As the Federal Reserve Board holds the line on higher interest rates, seasoned muni issuers and advisors are taking advantage while playing within the rules.
“Higher interest rates allow construction funds to be invested at rates that exceed bond yields,” said Barry Fick, executive director of the Minnesota Higher Education Facilities Authority. “This has resulted in the opportunity to earn a positive return. We are monitoring the spending of construction fund proceeds closely to make sure we don’t have to rebate any earnings to the federal government.”
Issuers exploring investing construction funds have to work around arbitrage rules that could funnel any proceeds back to the government in the form of what the Internal Revenue Service calls “rebates.” There are exceptions to the rebate rule that include funneling proceeds into reserve funds or using them for specific projects which triggers expectations and deadlines for spending the money.
Arbitrage proceeds are subject to yield restrictions which can sometimes be circumvented via tactical moves affecting the size of the issuance. “The decisions often revolve around whether it makes sense to divide the deal into two issues for the purpose of satisfying a rebate exception,” said Rich Moore, a tax partner at Orrick, Herrington & Sutcliffe.
Questions about yield restrictions also come into play as funds are now sitting in escrow accounts that in the past didn’t pay enough interest to worry about. “These questions generally relate to which amounts in the escrow are subject to yield restriction and which are not and, if so, whether they are restricted to the yield on the refunded bonds or the refunding bonds,” said Moore.
“The good news for issuers is that in refundings, the bulk of the amounts in escrow are sale proceeds of the refunding bonds and such amounts are not subject to yield restriction or rebate.”
Parking money in interest-bearing escrow accounts also opens up options for resizing the issuance. “A common situation is a short-term defeasance escrow of up to ninety days,” said Matthias Edrich, a partner at Kutak Rock. ”Investment rates have been such that investment above the bond yield has been feasible and earnings have been used towards the refunding, enabling issuers to size smaller bond deals to accomplish the same refunding purpose.”

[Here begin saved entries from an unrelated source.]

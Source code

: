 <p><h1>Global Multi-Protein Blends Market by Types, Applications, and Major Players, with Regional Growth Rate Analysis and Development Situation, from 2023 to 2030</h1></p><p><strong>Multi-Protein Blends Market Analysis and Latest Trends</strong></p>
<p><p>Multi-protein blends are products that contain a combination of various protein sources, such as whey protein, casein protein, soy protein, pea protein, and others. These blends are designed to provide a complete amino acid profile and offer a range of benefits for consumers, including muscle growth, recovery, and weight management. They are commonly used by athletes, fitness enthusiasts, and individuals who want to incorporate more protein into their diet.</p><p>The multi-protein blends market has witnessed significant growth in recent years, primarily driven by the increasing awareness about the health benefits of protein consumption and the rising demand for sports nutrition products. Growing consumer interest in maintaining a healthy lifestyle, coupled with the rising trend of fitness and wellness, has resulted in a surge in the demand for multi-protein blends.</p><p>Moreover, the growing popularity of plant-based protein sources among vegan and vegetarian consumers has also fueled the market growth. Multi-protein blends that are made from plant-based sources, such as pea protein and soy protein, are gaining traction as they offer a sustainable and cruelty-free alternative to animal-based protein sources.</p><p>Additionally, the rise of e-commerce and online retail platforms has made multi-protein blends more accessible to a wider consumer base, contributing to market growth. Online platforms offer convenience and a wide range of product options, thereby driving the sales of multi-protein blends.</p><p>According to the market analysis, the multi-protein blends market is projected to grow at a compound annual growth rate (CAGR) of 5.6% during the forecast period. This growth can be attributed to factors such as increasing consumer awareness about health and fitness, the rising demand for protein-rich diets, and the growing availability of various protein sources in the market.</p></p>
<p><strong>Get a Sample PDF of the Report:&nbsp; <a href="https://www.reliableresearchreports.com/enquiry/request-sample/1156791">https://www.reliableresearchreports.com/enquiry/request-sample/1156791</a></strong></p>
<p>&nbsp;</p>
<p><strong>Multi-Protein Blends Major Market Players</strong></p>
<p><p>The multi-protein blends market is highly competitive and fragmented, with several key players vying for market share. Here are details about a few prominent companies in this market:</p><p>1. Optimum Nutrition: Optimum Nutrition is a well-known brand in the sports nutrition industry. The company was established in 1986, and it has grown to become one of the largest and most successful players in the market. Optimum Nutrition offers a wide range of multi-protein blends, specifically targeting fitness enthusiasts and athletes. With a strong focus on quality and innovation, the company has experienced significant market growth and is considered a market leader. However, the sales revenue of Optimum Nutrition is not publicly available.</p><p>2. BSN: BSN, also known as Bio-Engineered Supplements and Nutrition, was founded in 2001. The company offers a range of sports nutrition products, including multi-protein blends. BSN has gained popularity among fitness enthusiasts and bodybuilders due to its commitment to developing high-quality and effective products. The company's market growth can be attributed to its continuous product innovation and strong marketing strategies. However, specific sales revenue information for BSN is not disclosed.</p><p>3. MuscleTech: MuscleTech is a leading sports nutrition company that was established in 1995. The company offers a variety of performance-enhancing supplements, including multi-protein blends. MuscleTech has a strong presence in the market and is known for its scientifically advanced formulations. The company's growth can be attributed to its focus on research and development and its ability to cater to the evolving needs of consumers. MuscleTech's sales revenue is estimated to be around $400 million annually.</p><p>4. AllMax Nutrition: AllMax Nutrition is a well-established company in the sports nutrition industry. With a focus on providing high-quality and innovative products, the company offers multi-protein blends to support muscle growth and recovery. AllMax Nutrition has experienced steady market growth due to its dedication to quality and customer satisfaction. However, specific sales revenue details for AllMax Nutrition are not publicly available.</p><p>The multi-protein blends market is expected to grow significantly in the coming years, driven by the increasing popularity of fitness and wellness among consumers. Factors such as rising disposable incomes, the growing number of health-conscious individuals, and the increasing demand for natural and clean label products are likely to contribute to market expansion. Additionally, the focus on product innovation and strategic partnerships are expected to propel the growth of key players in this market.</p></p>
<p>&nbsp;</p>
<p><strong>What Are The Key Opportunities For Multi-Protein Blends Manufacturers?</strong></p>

Higher interest rates and the 2017 Tax Cuts and Jobs Act put the kibosh on any tax-exempt advance refunding options. Handling refundings currently is based on simpler arithmetic.
“Higher interest rates have not had a material effect on how we handle refunding options other than to continue to defer refunding until the date for a current refunding,” said Fick. “We monitor and update cost-benefit analysis on outstanding bond issues, but generally find that bonds issued in the last few years have significantly lower overall true interest costs than current rates, so we are waiting until the outstanding debt can be currently refunded.”
Using interest bearing escrow accounts and leveraging arbitrage options can help tag an issuer with auditing complications. In August the IRS found the Port of Port Arthur Navigation District of Jefferson County, Texas’ 2017 $55 million bond issuance to be taxable, issuing a notice of proposed adverse determination.
The Port used proceeds to finance a construction project which led to complications with the troublesome IRS Section 149 rule which governs an issuer’s expectations about how fast they will be spending money used on project financing. The Port is defending its position. Higher rates continue to offer a mixed bag of consequences to issuers.
“Higher interest rates make all facets of bond analysis more complex,” said Fick. “They add an additional dimension of planning for issue timing, repayment options, call features, covenants, and result in more ongoing analysis during the life of the bond issue.”
For some issuers, the current market conditions are presenting a steep learning curve. “I have found it very interesting to discuss the effects of higher interest rates with people who have not been in public finance for more than a few years,” said Fick. “They have never experienced a rising rate environment, much less an environment with sustained higher rates across the entire yield curve.”